To one way of looking, this is all very puzzling.
To another, these puzzles are less odd quirks of an otherwise unchallengeable, sensible way to live, and more connected symptoms that arise from a particular type of foolishness.
Retirement may be new, but the roots of the foolish way in which it’s typically pursued – the philosophical shortcomings that shape it so strangely – have been known about for centuries. We’ve even known what to do about them for just as long, but rare is the lens that looks at itself.
You can throw some psychological spaghetti at these puzzles and something will stick in a way that looks like an ‘answer’ or an ‘explanation’, but to do so would be to miss the point.
The point isn’t to answer or explain, but to live in a way that these puzzles simply dissolve into irrelevance.

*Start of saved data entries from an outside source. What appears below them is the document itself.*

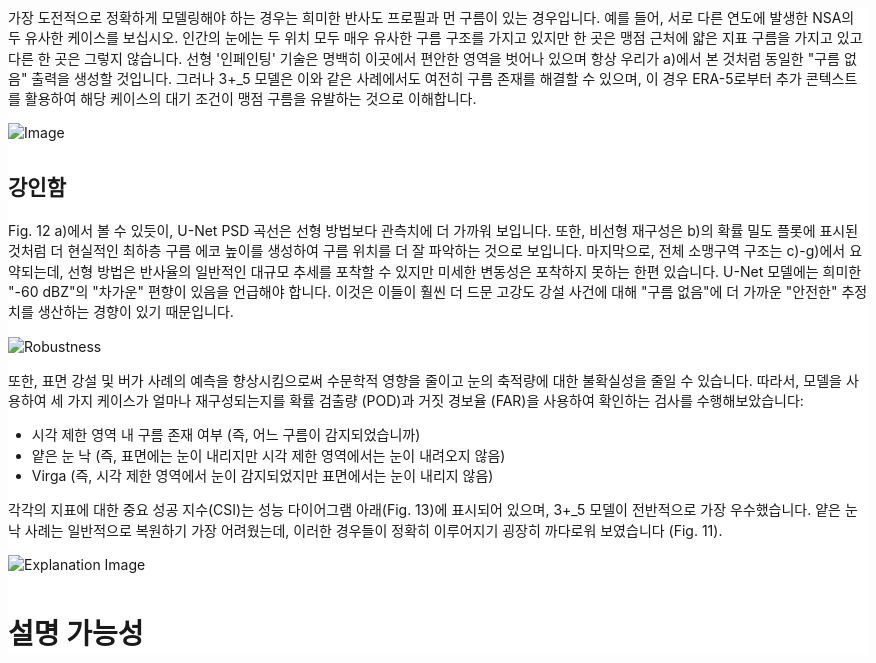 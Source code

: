 가장 도전적으로 정확하게 모델링해야 하는 경우는 희미한 반사도 프로필과 먼 구름이 있는 경우입니다. 예를 들어, 서로 다른 연도에 발생한 NSA의 두 유사한 케이스를 보십시오. 인간의 눈에는 두 위치 모두 매우 유사한 구름 구조를 가지고 있지만 한 곳은 맹점 근처에 얇은 지표 구름을 가지고 있고 다른 한 곳은 그렇지 않습니다. 선형 '인페인팅' 기술은 명백히 이곳에서 편안한 영역을 벗어나 있으며 항상 우리가 a)에서 본 것처럼 동일한 "구름 없음" 출력을 생성할 것입니다. 그러나 3+\_5 모델은 이와 같은 사례에서도 여전히 구름 존재를 해결할 수 있으며, 이 경우 ERA-5로부터 추가 콘텍스트를 활용하여 해당 케이스의 대기 조건이 맹점 구름을 유발하는 것으로 이해합니다.

![Image](/assets/img/2024-07-09-BeyondtheBlindZone_10.png)



<ins class="adsbygoogle"
     style="display:block"
     data-ad-client="ca-pub-4877378276818686"
     data-ad-slot="1107185301"
     data-ad-format="auto"
     data-full-width-responsive="true"></ins>

<script>
     (adsbygoogle = window.adsbygoogle || []).push({});
</script>

## 강인함

Fig. 12 a)에서 볼 수 있듯이, U-Net PSD 곡선은 선형 방법보다 관측치에 더 가까워 보입니다. 또한, 비선형 재구성은 b)의 확률 밀도 플롯에 표시된 것처럼 더 현실적인 최하층 구름 에코 높이를 생성하여 구름 위치를 더 잘 파악하는 것으로 보입니다. 마지막으로, 전체 소맹구역 구조는 c)-g)에서 요약되는데, 선형 방법은 반사율의 일반적인 대규모 추세를 포착할 수 있지만 미세한 변동성은 포착하지 못하는 한편 있습니다. U-Net 모델에는 희미한 "-60 dBZ"의 "차가운" 편향이 있음을 언급해야 합니다. 이것은 이들이 훨씬 더 드문 고강도 강설 사건에 대해 "구름 없음"에 더 가까운 "안전한" 추정치를 생산하는 경향이 있기 때문입니다.

![Robustness](/assets/img/2024-07-09-BeyondtheBlindZone_11.png)

또한, 표면 강설 및 버가 사례의 예측을 향상시킴으로써 수문학적 영향을 줄이고 눈의 축적량에 대한 불확실성을 줄일 수 있습니다. 따라서, 모델을 사용하여 세 가지 케이스가 얼마나 재구성되는지를 확률 검출량 (POD)과 거짓 경보율 (FAR)을 사용하여 확인하는 검사를 수행해보았습니다:



<ins class="adsbygoogle"
     style="display:block"
     data-ad-client="ca-pub-4877378276818686"
     data-ad-slot="1107185301"
     data-ad-format="auto"
     data-full-width-responsive="true"></ins>

<script>
     (adsbygoogle = window.adsbygoogle || []).push({});
</script>

- 시각 제한 영역 내 구름 존재 여부 (즉, 어느 구름이 감지되었습니까)
- 얕은 눈 낙 (즉, 표면에는 눈이 내리지만 시각 제한 영역에서는 눈이 내려오지 않음)
- Virga (즉, 시각 제한 영역에서 눈이 감지되었지만 표면에서는 눈이 내리지 않음)

각각의 지표에 대한 중요 성공 지수(CSI)는 성능 다이어그램 아래(Fig. 13)에 표시되어 있으며, 3+\_5 모델이 전반적으로 가장 우수했습니다. 얕은 눈 낙 사례는 일반적으로 복원하기 가장 어려웠는데, 이러한 경우들이 정확히 이루어지기 굉장히 까다로워 보였습니다 (Fig. 11).

![Explanation Image](/assets/img/2024-07-09-BeyondtheBlindZone_12.png)

# 설명 가능성
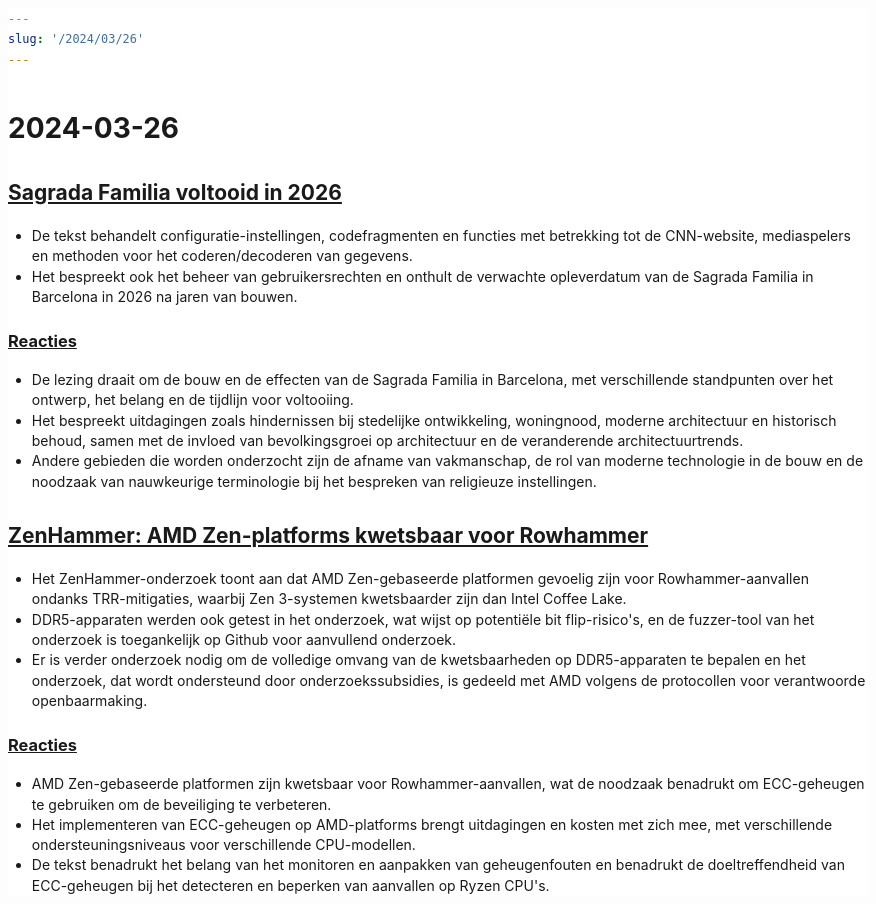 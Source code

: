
 ```yaml
---
slug: '/2024/03/26'
---
```


# 2024-03-26

## [Sagrada Familia voltooid in 2026](https://www.cnn.com/2024/03/25/travel/sagrada-familia-barcelona-completion-scli-intl/index.html)

- De tekst behandelt configuratie-instellingen, codefragmenten en functies met betrekking tot de CNN-website, mediaspelers en methoden voor het coderen/decoderen van gegevens.
- Het bespreekt ook het beheer van gebruikersrechten en onthult de verwachte opleverdatum van de Sagrada Familia in Barcelona in 2026 na jaren van bouwen.

### [Reacties](https://news.ycombinator.com/item?id=39815805)

- De lezing draait om de bouw en de effecten van de Sagrada Familia in Barcelona, met verschillende standpunten over het ontwerp, het belang en de tijdlijn voor voltooiing.
- Het bespreekt uitdagingen zoals hindernissen bij stedelijke ontwikkeling, woningnood, moderne architectuur en historisch behoud, samen met de invloed van bevolkingsgroei op architectuur en de veranderende architectuurtrends.
- Andere gebieden die worden onderzocht zijn de afname van vakmanschap, de rol van moderne technologie in de bouw en de noodzaak van nauwkeurige terminologie bij het bespreken van religieuze instellingen.

## [ZenHammer: AMD Zen-platforms kwetsbaar voor Rowhammer](https://comsec.ethz.ch/research/dram/zenhammer/)

- Het ZenHammer-onderzoek toont aan dat AMD Zen-gebaseerde platformen gevoelig zijn voor Rowhammer-aanvallen ondanks TRR-mitigaties, waarbij Zen 3-systemen kwetsbaarder zijn dan Intel Coffee Lake.
- DDR5-apparaten werden ook getest in het onderzoek, wat wijst op potentiële bit flip-risico's, en de fuzzer-tool van het onderzoek is toegankelijk op Github voor aanvullend onderzoek.
- Er is verder onderzoek nodig om de volledige omvang van de kwetsbaarheden op DDR5-apparaten te bepalen en het onderzoek, dat wordt ondersteund door onderzoekssubsidies, is gedeeld met AMD volgens de protocollen voor verantwoorde openbaarmaking.

### [Reacties](https://news.ycombinator.com/item?id=39819599)

- AMD Zen-gebaseerde platformen zijn kwetsbaar voor Rowhammer-aanvallen, wat de noodzaak benadrukt om ECC-geheugen te gebruiken om de beveiliging te verbeteren.
- Het implementeren van ECC-geheugen op AMD-platforms brengt uitdagingen en kosten met zich mee, met verschillende ondersteuningsniveaus voor verschillende CPU-modellen.
- De tekst benadrukt het belang van het monitoren en aanpakken van geheugenfouten en benadrukt de doeltreffendheid van ECC-geheugen bij het detecteren en beperken van aanvallen op Ryzen CPU's.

Telling someone how to do this isn’t easy. Not least because the craving to be told what to do, to be given a list of CTAs, or vision-improving exercises, or whatever, is a symptom of the very thing that needs to be tackled, and you don’t tend to get too far suggesting a symptom as a cure for the cause.
But just as retirement is a better prompt than it is a goal (and as all worthwhile change is ultimately brain change, and is therefore helped by understanding how brain change happens), you can use these puzzles as prompts… little symbols of strangeness that help you catch yourself when you’re acting as if they were true, and prompt you to question if they had to be.